If there was ever a conversation that we would love to overhear, it would have to be when Jesus opened up the Scriptures to his two disciples as they walked along together. Of course the Scriptures he used are what we now call the Old Testament. We might think of it as a book. In those days it was a collection of scrolls, all written in Hebrew. How does one fathom the meaning and main purpose of the Scriptures? Again, the Word comes to us in human form and words. This in itself can be a mystery to us. We might prefer that God would sit in heaven, write it all down, and hand it down to us. But it comes to us in human form! What do we make of it?

Some people treat the Bible as a magic book, with secret numbers and hidden messages about the future of people on our earth. Some people like to kiss it, and bow down to the Scriptures. Are we meant to worship it, or do Christians only worship the living God who comes to us in the Scriptures?

Is there a secret to the Scriptures? Yes. There is a secret key to understanding the Scriptures. In verse 27 of our text we read, “And Jesus explained to them what was said about himself in all the Scriptures, beginning with the book of Moses and the writings of all the prophets.”

Right from the beginning, and right through to the end, these Scriptures are all pointing to Jesus. The key to understanding the Scriptures is Jesus. If we are to understand the Scriptures, then we need to look for Jesus in the words and paragraphs. Jesus is the key who opens up the mysteries of the Scriptures.

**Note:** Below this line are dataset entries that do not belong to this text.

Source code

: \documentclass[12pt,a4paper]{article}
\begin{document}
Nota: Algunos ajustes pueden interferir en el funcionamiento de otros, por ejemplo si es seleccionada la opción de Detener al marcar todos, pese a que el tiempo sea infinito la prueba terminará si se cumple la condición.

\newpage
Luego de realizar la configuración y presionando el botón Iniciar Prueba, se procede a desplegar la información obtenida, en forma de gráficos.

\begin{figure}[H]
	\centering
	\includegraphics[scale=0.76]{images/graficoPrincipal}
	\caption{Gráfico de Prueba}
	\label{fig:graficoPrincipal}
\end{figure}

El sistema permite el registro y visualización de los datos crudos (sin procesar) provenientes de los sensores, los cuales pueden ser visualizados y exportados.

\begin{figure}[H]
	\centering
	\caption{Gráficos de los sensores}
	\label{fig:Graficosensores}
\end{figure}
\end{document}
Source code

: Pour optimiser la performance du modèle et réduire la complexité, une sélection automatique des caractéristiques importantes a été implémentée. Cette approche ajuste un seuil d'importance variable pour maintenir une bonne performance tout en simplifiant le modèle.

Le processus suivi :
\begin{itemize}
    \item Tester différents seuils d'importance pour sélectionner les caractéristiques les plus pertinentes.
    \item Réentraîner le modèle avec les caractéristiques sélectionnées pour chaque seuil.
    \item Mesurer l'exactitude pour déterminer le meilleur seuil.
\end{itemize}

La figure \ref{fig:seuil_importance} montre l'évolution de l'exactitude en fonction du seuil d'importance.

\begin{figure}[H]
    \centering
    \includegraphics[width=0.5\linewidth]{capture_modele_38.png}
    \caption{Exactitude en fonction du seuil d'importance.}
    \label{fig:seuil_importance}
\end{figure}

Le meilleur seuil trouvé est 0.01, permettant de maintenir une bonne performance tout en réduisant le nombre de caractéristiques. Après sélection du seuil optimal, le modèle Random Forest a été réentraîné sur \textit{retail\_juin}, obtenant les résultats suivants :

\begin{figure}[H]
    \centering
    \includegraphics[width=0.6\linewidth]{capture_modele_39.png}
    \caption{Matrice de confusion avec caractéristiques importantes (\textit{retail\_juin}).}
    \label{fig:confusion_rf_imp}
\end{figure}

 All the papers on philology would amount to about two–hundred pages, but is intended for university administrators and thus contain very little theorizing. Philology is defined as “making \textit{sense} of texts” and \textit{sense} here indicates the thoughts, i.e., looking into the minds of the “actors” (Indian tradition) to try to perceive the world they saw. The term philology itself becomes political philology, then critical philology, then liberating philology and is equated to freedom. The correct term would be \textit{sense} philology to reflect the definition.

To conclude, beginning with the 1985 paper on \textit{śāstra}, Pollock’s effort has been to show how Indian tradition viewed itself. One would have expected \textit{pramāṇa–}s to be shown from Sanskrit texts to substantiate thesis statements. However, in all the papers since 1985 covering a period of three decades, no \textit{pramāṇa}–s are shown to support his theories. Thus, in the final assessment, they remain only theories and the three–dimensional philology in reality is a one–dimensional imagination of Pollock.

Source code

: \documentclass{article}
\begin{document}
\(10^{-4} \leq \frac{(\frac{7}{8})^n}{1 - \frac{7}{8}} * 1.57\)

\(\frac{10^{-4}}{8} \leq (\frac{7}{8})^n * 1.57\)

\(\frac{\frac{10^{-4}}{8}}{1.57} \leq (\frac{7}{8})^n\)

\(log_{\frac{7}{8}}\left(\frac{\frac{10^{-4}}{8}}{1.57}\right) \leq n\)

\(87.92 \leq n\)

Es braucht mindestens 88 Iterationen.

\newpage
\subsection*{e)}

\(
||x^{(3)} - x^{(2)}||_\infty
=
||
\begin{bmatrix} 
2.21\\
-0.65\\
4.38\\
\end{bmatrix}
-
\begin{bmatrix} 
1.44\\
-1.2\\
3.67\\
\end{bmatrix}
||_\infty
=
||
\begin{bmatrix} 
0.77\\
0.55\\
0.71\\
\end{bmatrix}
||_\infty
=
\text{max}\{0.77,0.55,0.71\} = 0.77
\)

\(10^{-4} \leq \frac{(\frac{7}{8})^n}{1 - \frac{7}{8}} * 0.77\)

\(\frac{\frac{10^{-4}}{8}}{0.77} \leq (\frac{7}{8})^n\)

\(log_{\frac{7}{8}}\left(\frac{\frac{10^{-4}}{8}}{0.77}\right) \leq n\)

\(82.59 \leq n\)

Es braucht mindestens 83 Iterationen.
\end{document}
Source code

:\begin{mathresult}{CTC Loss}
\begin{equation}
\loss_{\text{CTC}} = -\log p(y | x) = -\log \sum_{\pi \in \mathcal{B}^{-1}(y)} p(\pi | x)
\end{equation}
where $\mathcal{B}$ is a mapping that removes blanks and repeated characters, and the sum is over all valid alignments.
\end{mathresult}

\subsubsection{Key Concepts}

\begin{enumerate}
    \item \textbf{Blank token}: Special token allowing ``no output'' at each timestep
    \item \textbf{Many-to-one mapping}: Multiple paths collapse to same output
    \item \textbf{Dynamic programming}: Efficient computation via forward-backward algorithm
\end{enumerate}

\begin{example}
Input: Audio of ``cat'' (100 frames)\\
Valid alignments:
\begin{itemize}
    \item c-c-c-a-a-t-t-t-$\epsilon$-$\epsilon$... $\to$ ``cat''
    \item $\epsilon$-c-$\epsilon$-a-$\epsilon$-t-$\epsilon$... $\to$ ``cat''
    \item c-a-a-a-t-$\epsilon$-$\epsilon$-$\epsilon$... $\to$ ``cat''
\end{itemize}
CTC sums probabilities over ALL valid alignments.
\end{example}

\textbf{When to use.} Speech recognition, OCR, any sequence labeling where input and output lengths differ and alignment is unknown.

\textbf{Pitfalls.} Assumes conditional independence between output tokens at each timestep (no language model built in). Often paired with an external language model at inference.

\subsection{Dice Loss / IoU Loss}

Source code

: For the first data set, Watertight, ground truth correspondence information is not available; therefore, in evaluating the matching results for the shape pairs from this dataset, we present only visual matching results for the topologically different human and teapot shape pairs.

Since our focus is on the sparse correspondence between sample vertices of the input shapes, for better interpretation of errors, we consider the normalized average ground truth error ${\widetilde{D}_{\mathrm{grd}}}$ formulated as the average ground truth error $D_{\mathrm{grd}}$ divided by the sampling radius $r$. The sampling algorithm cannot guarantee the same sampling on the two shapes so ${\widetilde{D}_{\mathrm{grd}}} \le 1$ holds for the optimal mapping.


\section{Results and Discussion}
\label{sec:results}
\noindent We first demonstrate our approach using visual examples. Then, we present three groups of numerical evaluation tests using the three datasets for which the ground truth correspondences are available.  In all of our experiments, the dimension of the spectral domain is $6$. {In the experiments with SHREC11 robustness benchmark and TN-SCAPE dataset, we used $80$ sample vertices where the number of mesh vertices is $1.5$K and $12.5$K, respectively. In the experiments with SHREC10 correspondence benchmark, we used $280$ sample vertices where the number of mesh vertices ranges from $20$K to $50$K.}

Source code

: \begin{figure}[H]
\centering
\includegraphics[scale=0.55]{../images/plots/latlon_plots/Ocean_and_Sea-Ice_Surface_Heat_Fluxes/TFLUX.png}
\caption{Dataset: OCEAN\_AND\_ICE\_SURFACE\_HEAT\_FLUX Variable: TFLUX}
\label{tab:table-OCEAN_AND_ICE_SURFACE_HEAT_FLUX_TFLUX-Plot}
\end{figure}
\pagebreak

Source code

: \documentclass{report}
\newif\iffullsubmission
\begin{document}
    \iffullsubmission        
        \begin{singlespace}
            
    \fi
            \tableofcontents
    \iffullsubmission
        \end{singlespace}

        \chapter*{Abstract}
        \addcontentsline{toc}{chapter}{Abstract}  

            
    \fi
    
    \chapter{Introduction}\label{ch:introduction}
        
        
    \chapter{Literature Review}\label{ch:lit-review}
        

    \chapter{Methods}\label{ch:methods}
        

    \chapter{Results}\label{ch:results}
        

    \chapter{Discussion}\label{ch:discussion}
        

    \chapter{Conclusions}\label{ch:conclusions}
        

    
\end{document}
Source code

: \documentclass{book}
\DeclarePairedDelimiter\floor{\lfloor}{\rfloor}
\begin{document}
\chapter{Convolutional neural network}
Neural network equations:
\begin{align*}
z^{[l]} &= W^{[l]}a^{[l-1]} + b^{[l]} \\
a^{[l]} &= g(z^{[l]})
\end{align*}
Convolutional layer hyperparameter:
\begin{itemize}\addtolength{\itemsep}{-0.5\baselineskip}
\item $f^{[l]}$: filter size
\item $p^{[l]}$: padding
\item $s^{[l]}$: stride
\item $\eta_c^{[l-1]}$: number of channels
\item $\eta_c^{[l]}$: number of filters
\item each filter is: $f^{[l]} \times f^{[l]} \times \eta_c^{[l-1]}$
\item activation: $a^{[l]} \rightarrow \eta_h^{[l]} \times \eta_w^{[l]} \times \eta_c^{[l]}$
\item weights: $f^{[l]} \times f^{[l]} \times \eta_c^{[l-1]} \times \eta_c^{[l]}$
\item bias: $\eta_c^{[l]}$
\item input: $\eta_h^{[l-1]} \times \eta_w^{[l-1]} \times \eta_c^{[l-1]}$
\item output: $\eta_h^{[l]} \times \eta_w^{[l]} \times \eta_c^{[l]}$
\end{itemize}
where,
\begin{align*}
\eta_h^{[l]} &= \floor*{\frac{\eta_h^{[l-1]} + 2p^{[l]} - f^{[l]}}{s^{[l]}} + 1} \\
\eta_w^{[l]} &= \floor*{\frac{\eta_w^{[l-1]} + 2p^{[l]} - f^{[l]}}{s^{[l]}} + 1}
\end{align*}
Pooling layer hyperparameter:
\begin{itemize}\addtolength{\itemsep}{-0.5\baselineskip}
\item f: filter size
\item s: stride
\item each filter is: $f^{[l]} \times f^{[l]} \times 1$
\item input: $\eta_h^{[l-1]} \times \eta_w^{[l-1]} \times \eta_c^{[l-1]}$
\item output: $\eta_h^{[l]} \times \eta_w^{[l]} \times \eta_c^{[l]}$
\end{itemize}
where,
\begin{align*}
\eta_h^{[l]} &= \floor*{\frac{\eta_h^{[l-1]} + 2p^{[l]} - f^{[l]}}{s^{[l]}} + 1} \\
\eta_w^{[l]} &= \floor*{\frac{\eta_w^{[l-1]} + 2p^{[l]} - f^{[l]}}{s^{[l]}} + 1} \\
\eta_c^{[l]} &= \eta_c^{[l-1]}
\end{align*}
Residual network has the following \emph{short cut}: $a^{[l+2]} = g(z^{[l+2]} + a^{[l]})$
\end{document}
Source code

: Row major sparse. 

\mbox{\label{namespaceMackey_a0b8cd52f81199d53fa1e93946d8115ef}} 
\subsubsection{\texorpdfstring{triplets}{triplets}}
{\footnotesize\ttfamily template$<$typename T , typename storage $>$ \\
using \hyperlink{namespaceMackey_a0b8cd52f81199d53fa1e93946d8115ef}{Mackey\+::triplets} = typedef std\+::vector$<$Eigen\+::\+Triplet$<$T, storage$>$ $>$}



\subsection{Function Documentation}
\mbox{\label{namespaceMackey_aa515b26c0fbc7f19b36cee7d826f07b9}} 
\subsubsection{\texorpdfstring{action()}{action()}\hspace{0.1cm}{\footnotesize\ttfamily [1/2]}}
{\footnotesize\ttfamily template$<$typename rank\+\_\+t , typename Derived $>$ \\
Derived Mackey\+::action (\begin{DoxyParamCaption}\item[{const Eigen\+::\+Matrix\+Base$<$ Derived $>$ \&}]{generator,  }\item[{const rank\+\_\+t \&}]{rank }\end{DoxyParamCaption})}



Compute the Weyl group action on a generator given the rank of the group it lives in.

It would great to know which passages Jesus took from the Old Testament and said, “This refers to me,” but we aren’t told. Maybe it was Isaiah 53? There is a hint in Jesus’ words when he says, “Was it not necessary for the Messiah to suffer these things …”? Did Jesus tell them about the Passover Lamb, and how the lamb was taken in its prime, and sacrificed, and the flesh eaten with the unleavened bread? It’s probable the Passover Lamb was included, but again we are not told. It remains a mystery which passages of Scripture Jesus said pointed to him.

If we want to know which passages of Scripture are more important than others, then we know to look for Jesus there. He is the key for us to understand the Scriptures. There is much we don’t fully grasp about the Scriptures, and we don’t need to. What we know is that Jesus is the key to God’s central message of Scripture – the same one who suffered the worst on the cross for us.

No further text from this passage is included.